▶ **Instructions to follow**
Answer with a number only, stating how many lines of the records hold the word "esquemas".

▶ **Provided records**
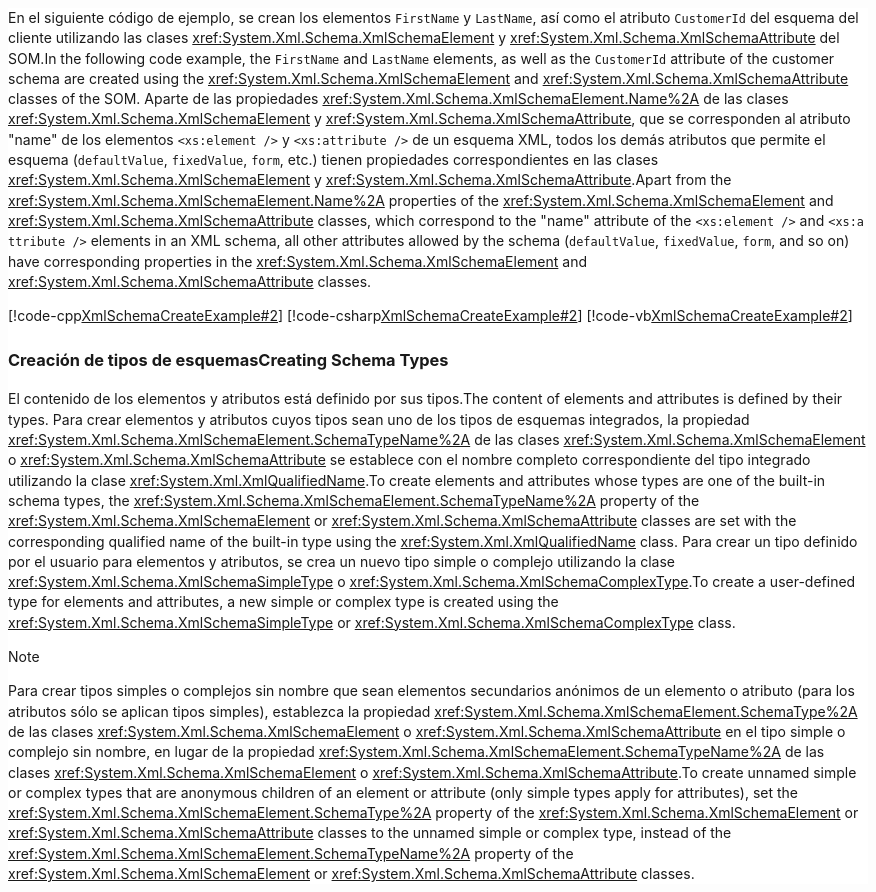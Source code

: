  <span data-ttu-id="52b1a-108">En el siguiente código de ejemplo, se crean los elementos `FirstName` y `LastName`, así como el atributo `CustomerId` del esquema del cliente utilizando las clases <xref:System.Xml.Schema.XmlSchemaElement> y <xref:System.Xml.Schema.XmlSchemaAttribute> del SOM.</span><span class="sxs-lookup"><span data-stu-id="52b1a-108">In the following code example, the `FirstName` and `LastName` elements, as well as the `CustomerId` attribute of the customer schema are created using the <xref:System.Xml.Schema.XmlSchemaElement> and <xref:System.Xml.Schema.XmlSchemaAttribute> classes of the SOM.</span></span> <span data-ttu-id="52b1a-109">Aparte de las propiedades <xref:System.Xml.Schema.XmlSchemaElement.Name%2A> de las clases <xref:System.Xml.Schema.XmlSchemaElement> y <xref:System.Xml.Schema.XmlSchemaAttribute>, que se corresponden al atributo "name" de los elementos `<xs:element />` y `<xs:attribute />` de un esquema XML, todos los demás atributos que permite el esquema (`defaultValue`, `fixedValue`, `form`, etc.) tienen propiedades correspondientes en las clases <xref:System.Xml.Schema.XmlSchemaElement> y <xref:System.Xml.Schema.XmlSchemaAttribute>.</span><span class="sxs-lookup"><span data-stu-id="52b1a-109">Apart from the <xref:System.Xml.Schema.XmlSchemaElement.Name%2A> properties of the <xref:System.Xml.Schema.XmlSchemaElement> and <xref:System.Xml.Schema.XmlSchemaAttribute> classes, which correspond to the "name" attribute of the `<xs:element />` and `<xs:attribute />` elements in an XML schema, all other attributes allowed by the schema (`defaultValue`, `fixedValue`, `form`, and so on) have corresponding properties in the <xref:System.Xml.Schema.XmlSchemaElement> and <xref:System.Xml.Schema.XmlSchemaAttribute> classes.</span></span>  
  
 [!code-cpp[XmlSchemaCreateExample#2](../../../../samples/snippets/cpp/VS_Snippets_Data/XmlSchemaCreateExample/CPP/XmlSchemaCreateExample.cpp#2)]
 [!code-csharp[XmlSchemaCreateExample#2](../../../../samples/snippets/csharp/VS_Snippets_Data/XmlSchemaCreateExample/CS/XmlSchemaCreateExample.cs#2)]
 [!code-vb[XmlSchemaCreateExample#2](../../../../samples/snippets/visualbasic/VS_Snippets_Data/XmlSchemaCreateExample/VB/XmlSchemaCreateExample.vb#2)]  
  
### <a name="creating-schema-types"></a><span data-ttu-id="52b1a-110">Creación de tipos de esquemas</span><span class="sxs-lookup"><span data-stu-id="52b1a-110">Creating Schema Types</span></span>  

 <span data-ttu-id="52b1a-111">El contenido de los elementos y atributos está definido por sus tipos.</span><span class="sxs-lookup"><span data-stu-id="52b1a-111">The content of elements and attributes is defined by their types.</span></span> <span data-ttu-id="52b1a-112">Para crear elementos y atributos cuyos tipos sean uno de los tipos de esquemas integrados, la propiedad <xref:System.Xml.Schema.XmlSchemaElement.SchemaTypeName%2A> de las clases <xref:System.Xml.Schema.XmlSchemaElement> o <xref:System.Xml.Schema.XmlSchemaAttribute> se establece con el nombre completo correspondiente del tipo integrado utilizando la clase <xref:System.Xml.XmlQualifiedName>.</span><span class="sxs-lookup"><span data-stu-id="52b1a-112">To create elements and attributes whose types are one of the built-in schema types, the <xref:System.Xml.Schema.XmlSchemaElement.SchemaTypeName%2A> property of the <xref:System.Xml.Schema.XmlSchemaElement> or <xref:System.Xml.Schema.XmlSchemaAttribute> classes are set with the corresponding qualified name of the built-in type using the <xref:System.Xml.XmlQualifiedName> class.</span></span> <span data-ttu-id="52b1a-113">Para crear un tipo definido por el usuario para elementos y atributos, se crea un nuevo tipo simple o complejo utilizando la clase <xref:System.Xml.Schema.XmlSchemaSimpleType> o <xref:System.Xml.Schema.XmlSchemaComplexType>.</span><span class="sxs-lookup"><span data-stu-id="52b1a-113">To create a user-defined type for elements and attributes, a new simple or complex type is created using the <xref:System.Xml.Schema.XmlSchemaSimpleType> or <xref:System.Xml.Schema.XmlSchemaComplexType> class.</span></span>  
  
> [!NOTE]
> <span data-ttu-id="52b1a-114">Para crear tipos simples o complejos sin nombre que sean elementos secundarios anónimos de un elemento o atributo (para los atributos sólo se aplican tipos simples), establezca la propiedad <xref:System.Xml.Schema.XmlSchemaElement.SchemaType%2A> de las clases <xref:System.Xml.Schema.XmlSchemaElement> o <xref:System.Xml.Schema.XmlSchemaAttribute> en el tipo simple o complejo sin nombre, en lugar de la propiedad <xref:System.Xml.Schema.XmlSchemaElement.SchemaTypeName%2A> de las clases <xref:System.Xml.Schema.XmlSchemaElement> o <xref:System.Xml.Schema.XmlSchemaAttribute>.</span><span class="sxs-lookup"><span data-stu-id="52b1a-114">To create unnamed simple or complex types that are anonymous children of an element or attribute (only simple types apply for attributes), set the <xref:System.Xml.Schema.XmlSchemaElement.SchemaType%2A> property of the <xref:System.Xml.Schema.XmlSchemaElement> or <xref:System.Xml.Schema.XmlSchemaAttribute> classes to the unnamed simple or complex type, instead of the <xref:System.Xml.Schema.XmlSchemaElement.SchemaTypeName%2A> property of the <xref:System.Xml.Schema.XmlSchemaElement> or <xref:System.Xml.Schema.XmlSchemaAttribute> classes.</span></span>  
  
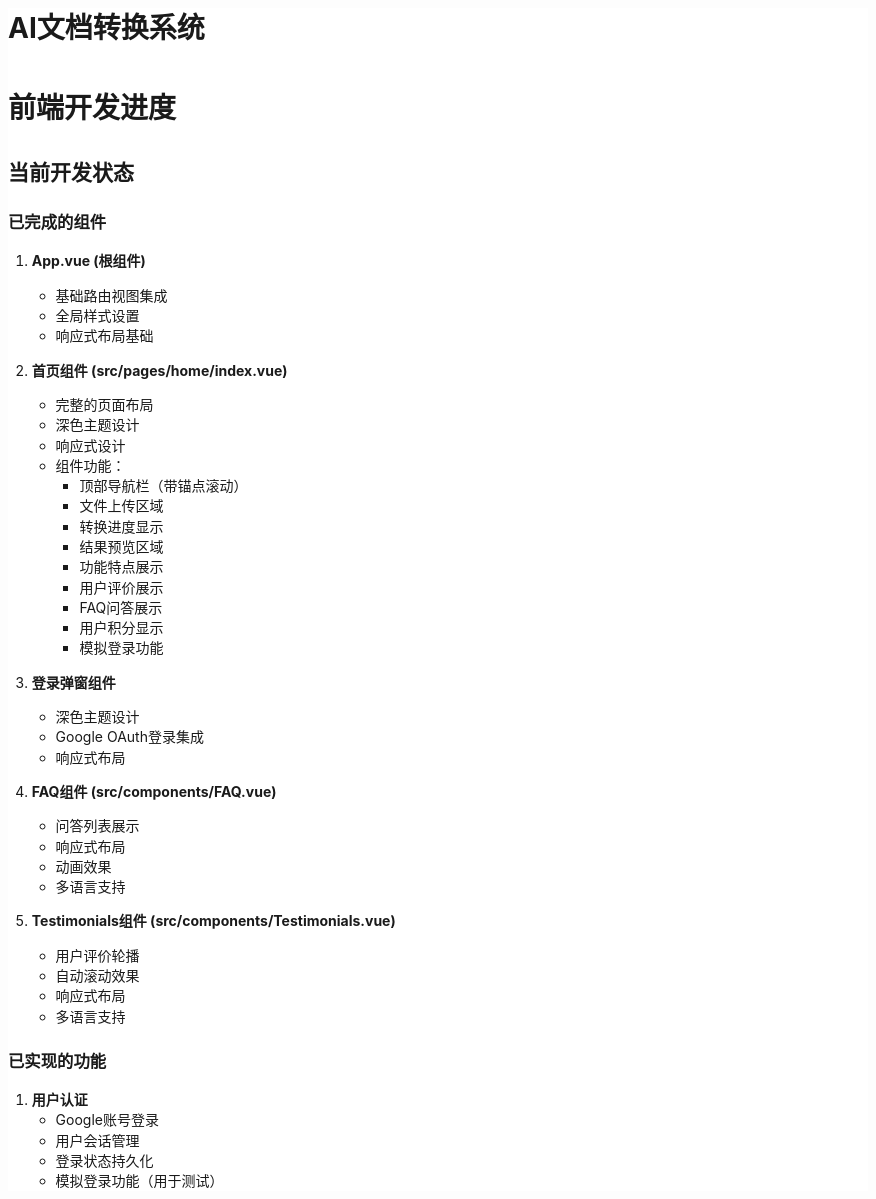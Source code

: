 # AI文档转换系统

# 前端开发进度

## 当前开发状态

### 已完成的组件
1. **App.vue (根组件)**
   - 基础路由视图集成
   - 全局样式设置
   - 响应式布局基础

2. **首页组件 (src/pages/home/index.vue)**
   - 完整的页面布局
   - 深色主题设计
   - 响应式设计
   - 组件功能：
     - 顶部导航栏（带锚点滚动）
     - 文件上传区域
     - 转换进度显示
     - 结果预览区域
     - 功能特点展示
     - 用户评价展示
     - FAQ问答展示
     - 用户积分显示
     - 模拟登录功能

3. **登录弹窗组件**
   - 深色主题设计
   - Google OAuth登录集成
   - 响应式布局

4. **FAQ组件 (src/components/FAQ.vue)**
   - 问答列表展示
   - 响应式布局
   - 动画效果
   - 多语言支持

5. **Testimonials组件 (src/components/Testimonials.vue)**
   - 用户评价轮播
   - 自动滚动效果
   - 响应式布局
   - 多语言支持

### 已实现的功能
1. **用户认证**
   - Google账号登录
   - 用户会话管理
   - 登录状态持久化
   - 模拟登录功能（用于测试）
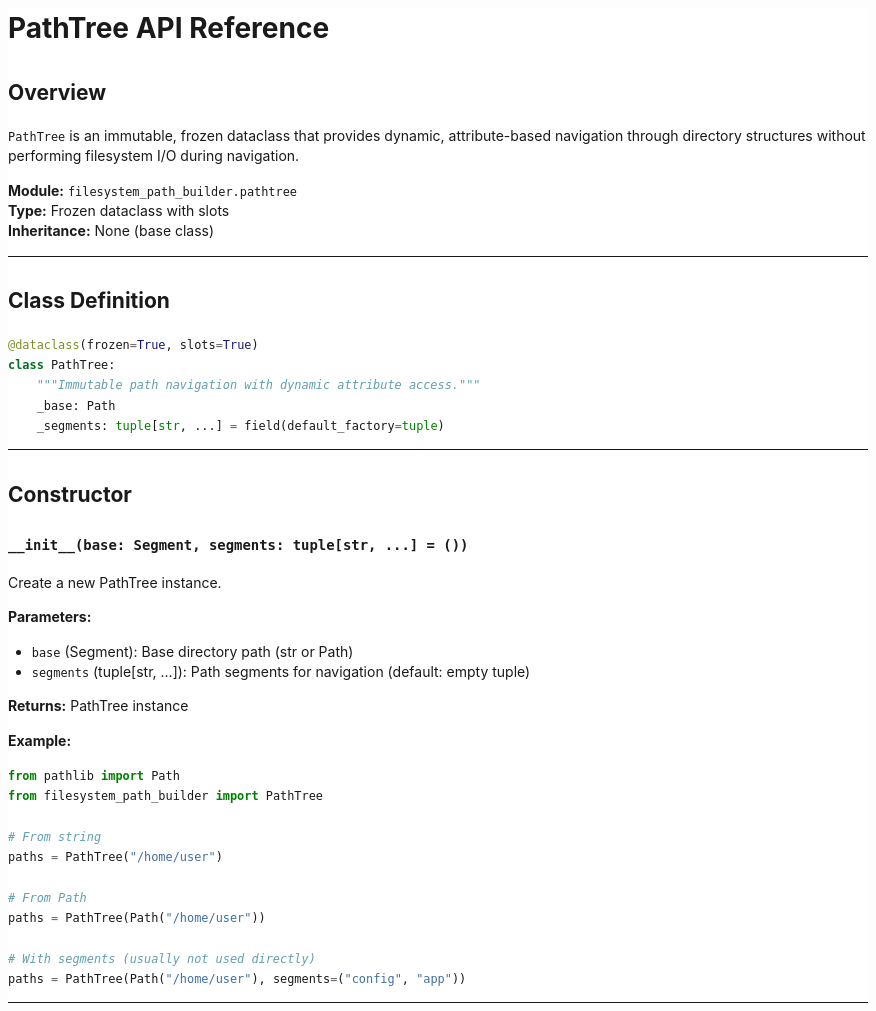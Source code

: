 # PathTree API Reference

## Overview

`PathTree` is an immutable, frozen dataclass that provides dynamic, attribute-based navigation through directory structures without performing filesystem I/O during navigation.

**Module:** `filesystem_path_builder.pathtree`  
**Type:** Frozen dataclass with slots  
**Inheritance:** None (base class)

---

## Class Definition

```python
@dataclass(frozen=True, slots=True)
class PathTree:
    """Immutable path navigation with dynamic attribute access."""
    _base: Path
    _segments: tuple[str, ...] = field(default_factory=tuple)
```

---

## Constructor

### `__init__(base: Segment, segments: tuple[str, ...] = ())`

Create a new PathTree instance.

**Parameters:**
- `base` (Segment): Base directory path (str or Path)
- `segments` (tuple[str, ...]): Path segments for navigation (default: empty tuple)

**Returns:** PathTree instance

**Example:**

```python
from pathlib import Path
from filesystem_path_builder import PathTree

# From string
paths = PathTree("/home/user")

# From Path
paths = PathTree(Path("/home/user"))

# With segments (usually not used directly)
paths = PathTree(Path("/home/user"), segments=("config", "app"))
```

---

▶ **Response for this exercise**
2